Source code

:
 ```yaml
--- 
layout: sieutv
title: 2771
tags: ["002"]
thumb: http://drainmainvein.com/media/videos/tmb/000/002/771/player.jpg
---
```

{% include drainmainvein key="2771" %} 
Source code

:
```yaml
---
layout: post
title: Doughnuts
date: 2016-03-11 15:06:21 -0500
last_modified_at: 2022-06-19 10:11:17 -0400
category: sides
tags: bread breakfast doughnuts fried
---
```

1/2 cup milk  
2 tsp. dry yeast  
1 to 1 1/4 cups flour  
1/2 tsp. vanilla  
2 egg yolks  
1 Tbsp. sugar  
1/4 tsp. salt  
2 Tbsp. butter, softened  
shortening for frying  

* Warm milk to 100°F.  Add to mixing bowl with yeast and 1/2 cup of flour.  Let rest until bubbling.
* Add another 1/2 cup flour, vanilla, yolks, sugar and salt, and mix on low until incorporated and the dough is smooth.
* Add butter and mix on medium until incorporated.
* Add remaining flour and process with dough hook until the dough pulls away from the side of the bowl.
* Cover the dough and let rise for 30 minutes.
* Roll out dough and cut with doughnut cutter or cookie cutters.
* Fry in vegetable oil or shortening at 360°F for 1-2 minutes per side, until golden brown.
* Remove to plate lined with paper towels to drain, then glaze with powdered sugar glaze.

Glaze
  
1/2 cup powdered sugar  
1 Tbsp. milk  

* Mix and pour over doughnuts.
:::
» **Task requirements**
Say how many lines of the material hold the string "drainmainvein". Nothing else should be written.

» **Exercise result**
2